The patients were well matched, because there was no significant difference (p = 0.8) in the peak viral load of the initial episode among patients randomized to two levels less than 200 genomes/ml (mean peak = 4.01± 0.52 log10 genomes/ml) compared to those randomized to two levels less than 3000 genomes/ml (mean peak = 4.04 ± 0.57 log10 genomes/ml). There was also no significant difference in the doubling time (mean 1.96 ± 1.15 days vs 1.64 ± 1.03 days; p = 0.12) or the half-life of decline (mean 2.08 ± 1.08 days vs 2.03 ± 1.14 days; p = 0.89) between the two groups.
The primary endpoint of a subsequent episode of viral replication greater than 3000 genomes/ml blood was reached in 42 patients; 19/55 (35%) randomized to two levels less than 200 genomes/ml and 23/51 (45%) randomized to two levels less than 3000 genomes/ml (Table 2); this difference was not statistically significant (p = 0.322); estimate of difference = 11% (95% CI -8%, 29%). As expected, the duration of pre-emptive therapy was significantly shorter in patients randomized to stop treatment on the basis of two consecutive PCR values below 3000 genomes/ml compared to two viral loads less than 200 genomes/ml (median days of treatment 30 [range 8–121] versus 24 [7–62] p = 0.0012).

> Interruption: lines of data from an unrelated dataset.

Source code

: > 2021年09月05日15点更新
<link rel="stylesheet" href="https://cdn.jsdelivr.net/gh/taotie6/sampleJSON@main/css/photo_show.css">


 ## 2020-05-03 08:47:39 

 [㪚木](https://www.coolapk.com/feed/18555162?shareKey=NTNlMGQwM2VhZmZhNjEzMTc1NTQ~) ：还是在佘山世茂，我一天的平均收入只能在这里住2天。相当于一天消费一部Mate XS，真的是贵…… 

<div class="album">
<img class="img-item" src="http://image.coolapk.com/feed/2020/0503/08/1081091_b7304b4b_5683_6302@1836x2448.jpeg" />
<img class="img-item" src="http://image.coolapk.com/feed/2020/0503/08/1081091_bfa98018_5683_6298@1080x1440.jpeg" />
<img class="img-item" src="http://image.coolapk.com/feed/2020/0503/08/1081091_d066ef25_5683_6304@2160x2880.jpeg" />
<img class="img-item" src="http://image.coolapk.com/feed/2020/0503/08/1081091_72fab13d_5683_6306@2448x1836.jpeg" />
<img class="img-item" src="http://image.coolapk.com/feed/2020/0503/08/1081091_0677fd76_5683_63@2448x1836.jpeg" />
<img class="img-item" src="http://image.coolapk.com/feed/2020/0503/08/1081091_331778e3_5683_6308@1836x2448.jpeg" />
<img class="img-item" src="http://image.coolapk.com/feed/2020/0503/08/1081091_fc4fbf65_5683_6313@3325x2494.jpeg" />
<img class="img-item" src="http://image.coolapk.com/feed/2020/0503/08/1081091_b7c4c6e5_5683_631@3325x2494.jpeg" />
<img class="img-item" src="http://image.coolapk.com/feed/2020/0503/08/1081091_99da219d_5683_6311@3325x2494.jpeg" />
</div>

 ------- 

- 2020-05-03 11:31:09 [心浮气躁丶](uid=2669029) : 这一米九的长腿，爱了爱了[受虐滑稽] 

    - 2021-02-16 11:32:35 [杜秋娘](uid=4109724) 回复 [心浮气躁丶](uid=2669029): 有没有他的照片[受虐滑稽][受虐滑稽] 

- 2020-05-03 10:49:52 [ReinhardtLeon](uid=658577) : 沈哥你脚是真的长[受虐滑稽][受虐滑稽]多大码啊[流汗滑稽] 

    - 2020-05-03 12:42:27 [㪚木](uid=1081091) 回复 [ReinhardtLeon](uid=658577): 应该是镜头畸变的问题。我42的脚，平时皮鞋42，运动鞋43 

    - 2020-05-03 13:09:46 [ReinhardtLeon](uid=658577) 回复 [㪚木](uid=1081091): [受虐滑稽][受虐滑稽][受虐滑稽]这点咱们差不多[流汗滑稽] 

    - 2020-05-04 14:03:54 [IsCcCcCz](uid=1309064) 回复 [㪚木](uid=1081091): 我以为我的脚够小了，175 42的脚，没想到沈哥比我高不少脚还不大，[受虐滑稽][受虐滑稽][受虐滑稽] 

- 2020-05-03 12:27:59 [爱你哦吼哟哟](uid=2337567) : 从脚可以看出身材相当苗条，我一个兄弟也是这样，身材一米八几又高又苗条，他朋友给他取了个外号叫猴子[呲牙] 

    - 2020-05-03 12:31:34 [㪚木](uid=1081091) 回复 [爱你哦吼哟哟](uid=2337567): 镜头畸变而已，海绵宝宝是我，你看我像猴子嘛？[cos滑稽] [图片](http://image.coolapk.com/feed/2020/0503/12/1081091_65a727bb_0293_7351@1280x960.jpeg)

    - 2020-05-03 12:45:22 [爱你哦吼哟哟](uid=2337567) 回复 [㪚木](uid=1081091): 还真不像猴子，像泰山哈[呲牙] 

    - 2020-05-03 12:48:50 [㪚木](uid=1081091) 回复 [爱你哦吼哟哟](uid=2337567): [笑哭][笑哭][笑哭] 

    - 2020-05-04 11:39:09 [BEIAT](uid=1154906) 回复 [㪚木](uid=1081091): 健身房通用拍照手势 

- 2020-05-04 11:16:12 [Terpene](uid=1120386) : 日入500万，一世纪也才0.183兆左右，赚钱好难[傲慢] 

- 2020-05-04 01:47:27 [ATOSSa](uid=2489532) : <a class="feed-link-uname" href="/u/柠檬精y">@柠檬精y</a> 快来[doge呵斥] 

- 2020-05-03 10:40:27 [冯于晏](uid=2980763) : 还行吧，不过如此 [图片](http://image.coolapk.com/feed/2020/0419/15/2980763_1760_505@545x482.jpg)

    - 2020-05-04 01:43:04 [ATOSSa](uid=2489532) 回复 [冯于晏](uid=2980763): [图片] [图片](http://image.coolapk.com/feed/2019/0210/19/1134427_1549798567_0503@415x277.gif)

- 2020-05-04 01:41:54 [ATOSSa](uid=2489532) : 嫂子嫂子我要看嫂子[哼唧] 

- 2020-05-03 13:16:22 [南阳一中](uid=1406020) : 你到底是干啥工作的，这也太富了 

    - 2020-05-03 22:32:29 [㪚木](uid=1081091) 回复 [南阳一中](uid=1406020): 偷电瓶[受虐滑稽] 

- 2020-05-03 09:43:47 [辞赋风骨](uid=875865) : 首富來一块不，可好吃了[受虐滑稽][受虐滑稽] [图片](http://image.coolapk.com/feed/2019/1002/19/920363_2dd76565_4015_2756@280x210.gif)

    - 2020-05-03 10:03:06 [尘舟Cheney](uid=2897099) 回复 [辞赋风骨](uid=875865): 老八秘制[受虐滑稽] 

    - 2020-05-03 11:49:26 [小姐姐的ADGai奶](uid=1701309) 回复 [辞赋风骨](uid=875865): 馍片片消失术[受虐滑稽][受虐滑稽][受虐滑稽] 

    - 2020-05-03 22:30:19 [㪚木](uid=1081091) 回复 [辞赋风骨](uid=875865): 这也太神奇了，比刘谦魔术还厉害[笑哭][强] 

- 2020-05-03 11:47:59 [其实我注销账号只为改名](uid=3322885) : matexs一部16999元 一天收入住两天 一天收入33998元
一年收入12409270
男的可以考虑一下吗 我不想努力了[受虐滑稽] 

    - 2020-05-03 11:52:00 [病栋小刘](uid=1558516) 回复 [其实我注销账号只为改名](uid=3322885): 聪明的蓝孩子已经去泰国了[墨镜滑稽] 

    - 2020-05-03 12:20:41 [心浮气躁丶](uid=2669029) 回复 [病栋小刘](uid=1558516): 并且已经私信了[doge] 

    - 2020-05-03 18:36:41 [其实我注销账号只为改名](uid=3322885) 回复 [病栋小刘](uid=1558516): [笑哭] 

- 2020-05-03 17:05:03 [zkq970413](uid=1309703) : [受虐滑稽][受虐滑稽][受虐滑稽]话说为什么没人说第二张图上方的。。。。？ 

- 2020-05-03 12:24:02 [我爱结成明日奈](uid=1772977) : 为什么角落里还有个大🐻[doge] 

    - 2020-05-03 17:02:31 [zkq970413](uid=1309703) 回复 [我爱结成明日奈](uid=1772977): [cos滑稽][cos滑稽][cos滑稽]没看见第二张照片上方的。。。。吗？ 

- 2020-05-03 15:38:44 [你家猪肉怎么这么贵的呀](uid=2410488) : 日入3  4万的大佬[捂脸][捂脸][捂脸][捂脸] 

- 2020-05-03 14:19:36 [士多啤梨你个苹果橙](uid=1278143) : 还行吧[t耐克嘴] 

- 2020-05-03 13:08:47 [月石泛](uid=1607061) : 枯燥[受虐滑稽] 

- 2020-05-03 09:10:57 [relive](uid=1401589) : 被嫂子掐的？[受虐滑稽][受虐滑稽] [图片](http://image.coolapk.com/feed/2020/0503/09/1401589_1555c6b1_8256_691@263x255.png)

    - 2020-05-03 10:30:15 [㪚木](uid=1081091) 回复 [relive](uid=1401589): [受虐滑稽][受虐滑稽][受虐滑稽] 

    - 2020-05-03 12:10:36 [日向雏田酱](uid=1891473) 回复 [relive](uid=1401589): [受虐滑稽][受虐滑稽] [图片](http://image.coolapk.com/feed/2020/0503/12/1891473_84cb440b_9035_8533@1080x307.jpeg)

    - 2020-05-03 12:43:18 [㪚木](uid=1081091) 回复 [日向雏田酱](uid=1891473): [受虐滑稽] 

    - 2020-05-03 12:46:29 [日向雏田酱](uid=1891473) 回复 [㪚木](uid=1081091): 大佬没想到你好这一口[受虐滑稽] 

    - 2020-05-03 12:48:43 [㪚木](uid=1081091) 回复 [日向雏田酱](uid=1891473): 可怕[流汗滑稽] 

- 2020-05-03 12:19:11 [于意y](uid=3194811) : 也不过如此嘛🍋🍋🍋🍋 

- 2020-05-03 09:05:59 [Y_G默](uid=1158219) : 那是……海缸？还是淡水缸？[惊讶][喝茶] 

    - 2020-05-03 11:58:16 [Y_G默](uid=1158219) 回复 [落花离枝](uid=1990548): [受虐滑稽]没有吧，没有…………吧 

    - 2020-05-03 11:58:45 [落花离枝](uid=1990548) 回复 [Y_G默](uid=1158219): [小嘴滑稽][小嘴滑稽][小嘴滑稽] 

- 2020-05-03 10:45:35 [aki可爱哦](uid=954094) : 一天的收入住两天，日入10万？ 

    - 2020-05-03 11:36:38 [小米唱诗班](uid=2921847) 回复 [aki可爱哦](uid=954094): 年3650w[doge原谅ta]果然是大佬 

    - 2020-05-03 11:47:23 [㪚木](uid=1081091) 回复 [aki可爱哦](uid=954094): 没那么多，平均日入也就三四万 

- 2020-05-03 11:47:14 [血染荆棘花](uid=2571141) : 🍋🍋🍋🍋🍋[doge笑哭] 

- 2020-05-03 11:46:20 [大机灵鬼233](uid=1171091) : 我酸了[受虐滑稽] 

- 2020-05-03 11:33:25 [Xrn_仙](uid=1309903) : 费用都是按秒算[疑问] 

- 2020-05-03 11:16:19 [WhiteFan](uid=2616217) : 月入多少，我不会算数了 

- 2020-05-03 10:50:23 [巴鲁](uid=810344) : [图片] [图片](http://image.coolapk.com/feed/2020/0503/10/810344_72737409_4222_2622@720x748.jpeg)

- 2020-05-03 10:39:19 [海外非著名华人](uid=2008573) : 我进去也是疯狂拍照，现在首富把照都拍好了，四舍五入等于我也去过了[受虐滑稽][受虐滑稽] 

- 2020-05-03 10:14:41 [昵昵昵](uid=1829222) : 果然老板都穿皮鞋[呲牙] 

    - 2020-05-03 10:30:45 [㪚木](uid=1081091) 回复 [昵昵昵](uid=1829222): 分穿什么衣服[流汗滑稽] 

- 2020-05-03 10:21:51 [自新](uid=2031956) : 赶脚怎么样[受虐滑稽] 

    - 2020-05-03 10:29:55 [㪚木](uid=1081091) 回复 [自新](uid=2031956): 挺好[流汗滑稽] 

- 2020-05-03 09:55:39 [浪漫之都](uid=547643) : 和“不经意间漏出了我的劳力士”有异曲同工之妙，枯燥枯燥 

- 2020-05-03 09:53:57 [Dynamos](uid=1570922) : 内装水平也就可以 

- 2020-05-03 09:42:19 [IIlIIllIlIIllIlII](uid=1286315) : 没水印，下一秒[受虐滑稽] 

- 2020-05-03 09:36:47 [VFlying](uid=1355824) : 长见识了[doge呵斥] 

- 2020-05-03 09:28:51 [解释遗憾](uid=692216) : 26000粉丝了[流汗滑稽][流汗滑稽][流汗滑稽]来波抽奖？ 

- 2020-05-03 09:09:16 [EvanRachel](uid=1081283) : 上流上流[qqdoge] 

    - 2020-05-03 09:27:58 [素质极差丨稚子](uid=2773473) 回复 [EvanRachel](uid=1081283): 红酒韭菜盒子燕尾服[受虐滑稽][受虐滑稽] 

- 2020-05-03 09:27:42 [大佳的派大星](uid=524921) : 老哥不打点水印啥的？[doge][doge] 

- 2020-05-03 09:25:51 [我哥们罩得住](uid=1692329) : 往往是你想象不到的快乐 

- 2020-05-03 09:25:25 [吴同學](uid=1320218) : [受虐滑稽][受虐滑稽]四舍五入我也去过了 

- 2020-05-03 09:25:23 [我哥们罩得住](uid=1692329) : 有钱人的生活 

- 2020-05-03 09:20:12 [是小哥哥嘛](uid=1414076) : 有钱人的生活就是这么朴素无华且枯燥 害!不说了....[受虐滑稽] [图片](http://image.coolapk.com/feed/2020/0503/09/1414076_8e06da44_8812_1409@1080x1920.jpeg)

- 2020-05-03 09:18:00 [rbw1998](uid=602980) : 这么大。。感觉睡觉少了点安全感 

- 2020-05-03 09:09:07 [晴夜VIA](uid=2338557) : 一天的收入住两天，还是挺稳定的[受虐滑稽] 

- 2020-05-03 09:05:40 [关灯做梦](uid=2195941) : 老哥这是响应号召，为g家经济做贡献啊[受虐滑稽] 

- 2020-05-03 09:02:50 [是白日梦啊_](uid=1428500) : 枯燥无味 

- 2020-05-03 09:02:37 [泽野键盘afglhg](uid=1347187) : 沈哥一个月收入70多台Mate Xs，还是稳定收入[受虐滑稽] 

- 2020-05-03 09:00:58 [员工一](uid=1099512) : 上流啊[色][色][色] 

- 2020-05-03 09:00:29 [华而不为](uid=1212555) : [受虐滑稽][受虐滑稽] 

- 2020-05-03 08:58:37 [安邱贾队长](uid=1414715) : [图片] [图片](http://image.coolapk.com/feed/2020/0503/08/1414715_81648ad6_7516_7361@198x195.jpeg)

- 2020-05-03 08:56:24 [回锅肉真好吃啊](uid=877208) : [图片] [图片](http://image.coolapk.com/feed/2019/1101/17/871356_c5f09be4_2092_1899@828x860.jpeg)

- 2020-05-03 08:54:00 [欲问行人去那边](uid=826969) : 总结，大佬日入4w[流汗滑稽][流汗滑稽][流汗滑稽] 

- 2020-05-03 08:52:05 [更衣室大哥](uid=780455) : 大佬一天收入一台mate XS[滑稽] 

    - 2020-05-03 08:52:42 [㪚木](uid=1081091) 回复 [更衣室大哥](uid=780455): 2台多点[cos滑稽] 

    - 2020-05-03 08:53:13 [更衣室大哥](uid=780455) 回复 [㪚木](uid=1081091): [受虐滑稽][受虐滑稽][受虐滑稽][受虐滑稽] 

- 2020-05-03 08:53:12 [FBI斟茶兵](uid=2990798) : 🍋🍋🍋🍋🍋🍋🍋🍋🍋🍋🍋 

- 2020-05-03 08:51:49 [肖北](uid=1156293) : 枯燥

When the number of days of treatment for subsequent episodes were included, the overall duration of pre-emptive therapy given to the two sets of patients was no longer significant (median days of treatment 38 [8–347] versus 32 [7–392]; p = 0.33). Because each median value had increased by 8, we suspected this was because of the expanded range of values seen, but explored the results to ensure that patients stopping therapy earlier had not been predisposed to have additional episodes of viraemia. The median days of treatment amongst those who needed any subsequent treatment was 27 [range 12–308] versus 33 [10–336]; p = 0.22). Several patients developed more than one subsequent episode of viraemia, some with viral loads greater than 3000 genomes/ml. The number of patients who had subsequent episodes of high level viraemia, low level viraemia, both or neither are shown in Table 2, while the number of such episodes is shown in Table 3. Overall, there was no difference between patients according to their randomized arm. The recurrences of patients randomized to stop pre-emptive therapy early appeared earlier, but the difference was not statistically significant (hazard ratio and 95% CI 1.22 (0.65, 2.26) p = 0.53; Fig 3).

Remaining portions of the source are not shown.